Monday, 17 August 2015

Can anyone who feels morally guilty also be legally guilty?                       

That is a question that a judge is going to have to deal with at a trial in Germany of a 93-year-9ld man who served as an SS member of the Nazi Death Camp in Auschwitz from 1942 until 1944.                  

Before I get into the role that man had in the death camp that he worked in, I will tell you something about Auschwitz. First of all, there were three major camps consisting of Auschwitz. There was Auschwitz "Number I" (the original camp), Then there was Auschwitz–Birkenau (a combination concentration/extermination camp), "Number II" and Auschwitz Number III–Monowitz (a labor camp to staff of a IG Farben factory), plus 45 satellite camps. The combination of the camps was a huge Nazi complex.                              

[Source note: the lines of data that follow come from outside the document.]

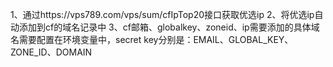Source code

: 1、通过https://vps789.com/vps/sum/cfIpTop20接口获取优选ip
2、将优选ip自动添加到cf的域名记录中
3、cf邮箱、globalkey、zoneid、ip需要添加的具体域名需要配置在环境变量中，secret key分别是：EMAIL、GLOBAL_KEY、ZONE_ID、DOMAIN
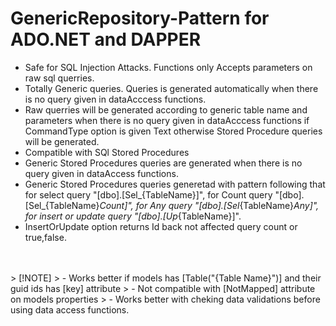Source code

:# GenericRepository-Pattern for ADO.NET and DAPPER

- Safe for SQL Injection Attacks. Functions only Accepts parameters on raw sql querries.
- Totally Generic queries. Queries is generated automatically when there is no query given in dataAcccess functions.
- Raw querries will be generated according to generic table name and parameters when there is no query given in dataAcccess functions if CommandType option is given Text otherwise Stored Procedure queries will be generated.
- Compatible with SQl Stored Procedures
- Generic Stored Procedures queries are generated when there is no query given in dataAccess functions.
- Generic Stored Procedures queries generetad with pattern following that for select query "[dbo].[Sel_{TableName}]", for Count query "[dbo].[Sel_{TableName}_Count]", for Any query "[dbo].[Sel_{TableName}_Any]", for insert or update query "[dbo].[Up_{TableName}]".
- InsertOrUpdate option returns Id back not affected query count or true,false.
<br>
<br>
> [!NOTE]
> - Works better if models has [Table("{Table Name}")] and their guid ids has [key] attribute
> - Not compatible with [NotMapped] attribute on models properties
> - Works better with cheking data validations before using data access functions.
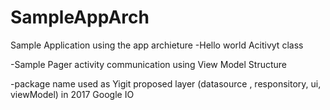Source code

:# SampleAppArch
Sample Application using the app archieture
-Hello world Acitivyt class

-Sample Pager activity communication using View Model Structure

-package name used as Yigit proposed layer (datasource , responsitory, ui, viewModel) in 2017 Google IO

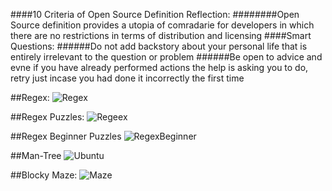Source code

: ####10 Criteria of Open Source Definition Reflection:
########Open Source definition provides a utopia of comradarie for developers in which there are no restrictions in terms of distribution and licensing
####Smart Questions:
######Do not add backstory about your personal life that is entirely irrelevant to the question or problem
######Be open to advice and evne if you have already performed actions the help is asking you to do, retry just incase you had done it incorrectly the first time

##Regex: ![Regex](http://puu.sh/mOmDV/57c43c871e.png)

##Regex Puzzles: ![Regeex](http://puu.sh/mOn6G/6fa217ffe8.png)

##Regex Beginner Puzzles ![RegexBeginner](http://puu.sh/mOpfx/0e6de2efaa.png)

##Man-Tree ![Ubuntu](http://puu.sh/mOqS4/118f1f9eb1.png)

##Blocky Maze: ![Maze](http://puu.sh/mOsWi/8b0d80b620.png)
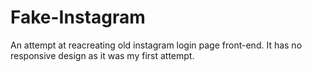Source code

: # Fake-Instagram
An attempt at reacreating old instagram login page front-end. It has no responsive design as it was my first attempt.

The first extermination of prisoners took place in September 1941 at Auschwitz II–Birkenau that then went on to become a major site of the Nazi "Final Solution to the Jewish question". (What to do with the Jews) From early 1942 until late 1944, transport trains under the auspices of Adolf Eichmann delivered Jews to the camp's gas chambers from all over German-occupied Europe, where they were killed with the pesticide Zyklon B. At least 1.1 million prisoners were gassed at Auschwitz of which approximately 90 percent of them were Jews who had been brought by trainloads from all over Europe. One in six Jews killed in the Holocaust died at the camp. Other prisoners deported to Auschwitz included 150,000 Poles, 23,000 Romani and Sinti, 15,000 Soviet prisoners of war, 400 Jehovah's Witnesses, homosexuals, and tens of thousands of other people of diverse nationalities. Many of those not killed in the gas chambers died of starvation, forced labor, infectious diseases, individual executions, and medical experiments.       

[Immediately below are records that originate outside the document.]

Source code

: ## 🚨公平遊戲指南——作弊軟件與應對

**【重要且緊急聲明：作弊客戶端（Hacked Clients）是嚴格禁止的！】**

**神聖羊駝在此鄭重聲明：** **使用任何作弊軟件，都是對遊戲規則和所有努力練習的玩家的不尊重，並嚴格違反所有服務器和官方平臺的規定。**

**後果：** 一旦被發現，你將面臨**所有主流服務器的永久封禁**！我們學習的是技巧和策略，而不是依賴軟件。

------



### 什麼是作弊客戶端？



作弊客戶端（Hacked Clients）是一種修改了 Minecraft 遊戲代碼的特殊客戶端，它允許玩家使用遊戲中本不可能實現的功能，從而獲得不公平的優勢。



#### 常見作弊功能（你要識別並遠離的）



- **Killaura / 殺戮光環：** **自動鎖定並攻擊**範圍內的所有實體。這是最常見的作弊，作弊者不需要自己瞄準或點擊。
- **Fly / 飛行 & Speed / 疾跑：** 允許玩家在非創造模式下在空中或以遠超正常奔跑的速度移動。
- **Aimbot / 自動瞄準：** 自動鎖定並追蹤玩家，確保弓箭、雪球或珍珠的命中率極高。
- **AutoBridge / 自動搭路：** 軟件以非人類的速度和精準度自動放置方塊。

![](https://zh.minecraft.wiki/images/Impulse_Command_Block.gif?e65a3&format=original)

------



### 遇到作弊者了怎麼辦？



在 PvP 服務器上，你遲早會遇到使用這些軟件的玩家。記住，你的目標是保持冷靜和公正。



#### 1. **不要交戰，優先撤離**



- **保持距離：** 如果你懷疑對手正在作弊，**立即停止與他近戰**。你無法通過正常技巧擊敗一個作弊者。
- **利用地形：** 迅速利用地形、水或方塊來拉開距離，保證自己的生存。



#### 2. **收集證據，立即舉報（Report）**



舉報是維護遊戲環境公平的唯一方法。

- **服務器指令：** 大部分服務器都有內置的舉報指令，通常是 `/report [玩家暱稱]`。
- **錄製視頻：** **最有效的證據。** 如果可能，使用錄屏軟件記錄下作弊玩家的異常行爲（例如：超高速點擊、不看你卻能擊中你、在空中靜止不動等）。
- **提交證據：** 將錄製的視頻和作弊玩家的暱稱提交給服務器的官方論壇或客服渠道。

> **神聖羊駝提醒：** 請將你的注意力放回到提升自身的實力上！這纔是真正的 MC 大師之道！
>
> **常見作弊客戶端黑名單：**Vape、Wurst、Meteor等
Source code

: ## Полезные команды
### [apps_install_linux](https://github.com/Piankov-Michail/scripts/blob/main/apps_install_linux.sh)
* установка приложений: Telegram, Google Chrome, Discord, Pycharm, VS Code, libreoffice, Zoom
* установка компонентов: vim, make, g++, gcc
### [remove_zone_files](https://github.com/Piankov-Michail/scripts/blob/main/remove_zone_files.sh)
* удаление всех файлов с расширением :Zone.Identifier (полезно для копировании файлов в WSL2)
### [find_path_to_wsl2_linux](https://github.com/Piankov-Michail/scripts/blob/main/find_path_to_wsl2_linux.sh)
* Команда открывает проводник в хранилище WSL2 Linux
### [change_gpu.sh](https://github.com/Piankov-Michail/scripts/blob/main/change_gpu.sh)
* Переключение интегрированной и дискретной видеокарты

In the course of the war, the camp was staffed by 6,500 members of the German Schutzstaffel (SS), of which approximately 15 percent of them were later convicted of war crimes.

This brings us to 93-year old Oskar Groening who was a member of the SS working at Auschwitz-Birkenau, the extermination camp. No, he didn`t pour the gas into the gas chamber, he didn’t shove the victims into the gas chamber, he didn’t march them to the gas chamber. If fact he didn’t have any direct contact with the victims at all who were gassed. He was a bookkeeper in the camp. His responsibilities included counting and sorting the money stolen from the murdered prisoners, along with guarding other prisoner’s belongings in the camp before they could be plundered by SS guards.

Now I think I know what you are thinking. Groening was no different than a bookkeeper who works for a drug cartel. That being as it is, both should be punished. But should they be punished for murder? That is the kind of question facing Groening’s trial judge. 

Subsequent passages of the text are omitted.